:: What you need to do ::
Would it be possible to copy exactly the lines from the one containing "is discretized on" to the end of the entries, including both and nothing else?
##### Supplied entries #####
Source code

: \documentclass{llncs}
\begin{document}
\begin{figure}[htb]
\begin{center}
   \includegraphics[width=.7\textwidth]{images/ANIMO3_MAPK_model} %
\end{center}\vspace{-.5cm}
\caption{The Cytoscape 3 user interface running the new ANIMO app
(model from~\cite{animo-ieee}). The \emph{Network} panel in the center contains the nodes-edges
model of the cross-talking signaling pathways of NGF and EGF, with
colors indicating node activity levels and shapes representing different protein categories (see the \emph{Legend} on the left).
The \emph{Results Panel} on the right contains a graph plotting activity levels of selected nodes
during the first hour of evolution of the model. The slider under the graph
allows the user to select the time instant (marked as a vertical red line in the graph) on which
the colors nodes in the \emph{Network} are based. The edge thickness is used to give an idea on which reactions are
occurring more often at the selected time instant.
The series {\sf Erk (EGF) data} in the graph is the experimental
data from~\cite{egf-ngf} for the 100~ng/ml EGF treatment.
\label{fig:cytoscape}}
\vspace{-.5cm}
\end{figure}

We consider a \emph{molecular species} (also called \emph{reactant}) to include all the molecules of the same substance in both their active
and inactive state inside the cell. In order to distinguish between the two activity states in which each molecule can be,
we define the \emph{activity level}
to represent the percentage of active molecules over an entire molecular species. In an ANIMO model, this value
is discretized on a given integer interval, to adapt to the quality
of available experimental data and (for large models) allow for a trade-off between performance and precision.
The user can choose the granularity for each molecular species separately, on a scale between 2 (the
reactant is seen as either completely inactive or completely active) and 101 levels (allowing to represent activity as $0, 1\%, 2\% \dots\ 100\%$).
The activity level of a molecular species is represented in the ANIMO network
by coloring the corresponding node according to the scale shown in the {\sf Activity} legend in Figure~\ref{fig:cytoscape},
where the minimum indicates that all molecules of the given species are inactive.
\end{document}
#####
:: Answer ::
is discretized on a given integer interval, to adapt to the quality
of available experimental data and (for large models) allow for a trade-off between performance and precision.
The user can choose the granularity for each molecular species separately, on a scale between 2 (the
reactant is seen as either completely inactive or completely active) and 101 levels (allowing to represent activity as $0, 1\%, 2\% \dots\ 100\%$).
The activity level of a molecular species is represented in the ANIMO network
by coloring the corresponding node according to the scale shown in the {\sf Activity} legend in Figure~\ref{fig:cytoscape},
where the minimum indicates that all molecules of the given species are inactive.
\end{document}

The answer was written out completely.